Max Mosley Wins Case Against News Of The World

Max Mosley Wins Case Against News Of The World

FIA president Max Mosley has won his privacy case against British newspaper the News Of The World. The verdict came earlier today after Mosley took the paper to court following the publication of photos and a video extracts of Mosley involved in an orgy at a London apartment back in March. After a key witness failed to testify and evidence of Nazi overtones not found, Mosley has been awarded £60,000 and the newspaper will have to pay the costs, expected to around £1m.

The News Of The World had published photographs and a video extract on it’s website on the day of publication, and the story took up a lot of space within the printed paper. In the text, the paper claimed Mosley had introduced Nazi overtones to the orgy through role-playing, and Mosley decided to fight his case on grounds of privacy invasion, saying the episode had destroyed his life.

Since that spring-Sunday, Mosley has been forced to fight for his position as president of the FIA, deal with the general backlash from Formula One employees, fans and general opinion from the public, as well as deal with his relationships with other authoriative sporting people and of course, his own family. However, Mosley was always adament that despite his family’s history, there were no Nazi overtones to his actions.

I found that there was no evidence that the gathering on March 28 2008 was intended to be an enactment of Nazi behaviour or adoption of any of its attitudes. Nor was it in fact. I see no genuine basis at all for the suggestion that the participants mocked the victims of the Holocaust.

Of course, I accept that such [S&M] behaviour is viewed by some people with distaste and moral disapproval, but in the light of modern rights-based jurisprudence that does not provide any justification for the intrusion on the personal privacy of the claimant. Mr. Justice Eady, presiding judge.

Mosley has won £60,000, which he promised to the FIA a while ago, and the News Of The World will have to pay costs, believed to be around £1m.

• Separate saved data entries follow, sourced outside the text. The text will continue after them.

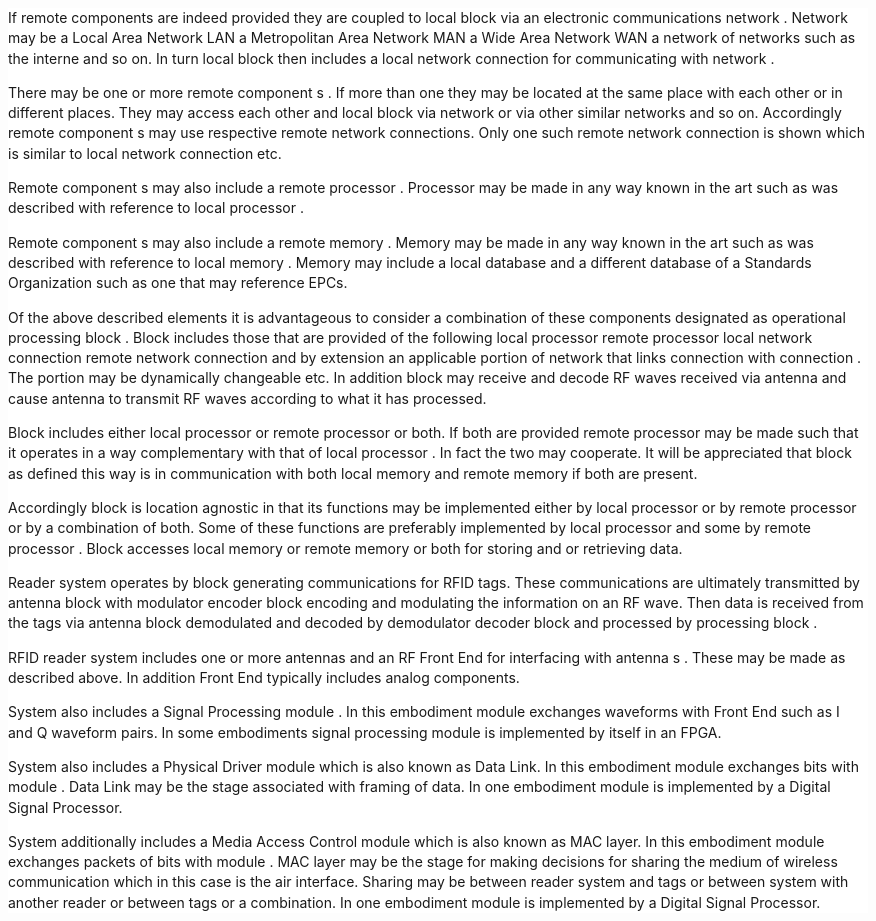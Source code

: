 If remote components are indeed provided they are coupled to local block via an electronic communications network . Network may be a Local Area Network LAN a Metropolitan Area Network MAN a Wide Area Network WAN a network of networks such as the interne and so on. In turn local block then includes a local network connection for communicating with network .

There may be one or more remote component s . If more than one they may be located at the same place with each other or in different places. They may access each other and local block via network or via other similar networks and so on. Accordingly remote component s may use respective remote network connections. Only one such remote network connection is shown which is similar to local network connection etc.

Remote component s may also include a remote processor . Processor may be made in any way known in the art such as was described with reference to local processor .

Remote component s may also include a remote memory . Memory may be made in any way known in the art such as was described with reference to local memory . Memory may include a local database and a different database of a Standards Organization such as one that may reference EPCs.

Of the above described elements it is advantageous to consider a combination of these components designated as operational processing block . Block includes those that are provided of the following local processor remote processor local network connection remote network connection and by extension an applicable portion of network that links connection with connection . The portion may be dynamically changeable etc. In addition block may receive and decode RF waves received via antenna and cause antenna to transmit RF waves according to what it has processed.

Block includes either local processor or remote processor or both. If both are provided remote processor may be made such that it operates in a way complementary with that of local processor . In fact the two may cooperate. It will be appreciated that block as defined this way is in communication with both local memory and remote memory if both are present.

Accordingly block is location agnostic in that its functions may be implemented either by local processor or by remote processor or by a combination of both. Some of these functions are preferably implemented by local processor and some by remote processor . Block accesses local memory or remote memory or both for storing and or retrieving data.

Reader system operates by block generating communications for RFID tags. These communications are ultimately transmitted by antenna block with modulator encoder block encoding and modulating the information on an RF wave. Then data is received from the tags via antenna block demodulated and decoded by demodulator decoder block and processed by processing block .

RFID reader system includes one or more antennas and an RF Front End for interfacing with antenna s . These may be made as described above. In addition Front End typically includes analog components.

System also includes a Signal Processing module . In this embodiment module exchanges waveforms with Front End such as I and Q waveform pairs. In some embodiments signal processing module is implemented by itself in an FPGA.

System also includes a Physical Driver module which is also known as Data Link. In this embodiment module exchanges bits with module . Data Link may be the stage associated with framing of data. In one embodiment module is implemented by a Digital Signal Processor.

System additionally includes a Media Access Control module which is also known as MAC layer. In this embodiment module exchanges packets of bits with module . MAC layer may be the stage for making decisions for sharing the medium of wireless communication which in this case is the air interface. Sharing may be between reader system and tags or between system with another reader or between tags or a combination. In one embodiment module is implemented by a Digital Signal Processor.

Of course, this now pretty much puts an end to the saga that has dragged on for a few months now, and while Mosley has been embarrassed and caused embarrassment, he can now go about re-focusing his efforts on his job. Whether or not that is a good or bad thing is not entirely relevant to this article, but suffice to say that Mosley will remain president until the end of term, unless something else happens in the mean-time.

12 comments

  • Just like I have been telling everyone that the scandal would not change anything, he is still president of FIA. Now he has won a privacy law suite.it is all good for Mosley.

  • Everyone is reading about this case today because it involves a public figure who sued, but I’d like to make the point that ordinary sex workers, who are not in the public eye, are being exposed by the media all the time in the name of sensational sex stories. Tabloid newspapers especially frequently run articles exposing ordinary “working girls”, despite the fact it is not against the law to work as an escort and thus these ladies have committed no crime. The lives of many sex workers in the UK and Ireland have been ruined by this type of journalism. Last month, in Ireland, a TV show exposed two separate independent escorts on national TV for apparently no reason other than salacious TV. I don’t know if today’s verdict will discourage this type of journalism but I hope it will.

  • £60,000 is but a drop in the ocean for the NOTW
    Imagine a campaign to unseat a dictator costing only £60,000???
    (Bernie did try it for £1mill 😉
    Imagine the increased circulation and revenue!!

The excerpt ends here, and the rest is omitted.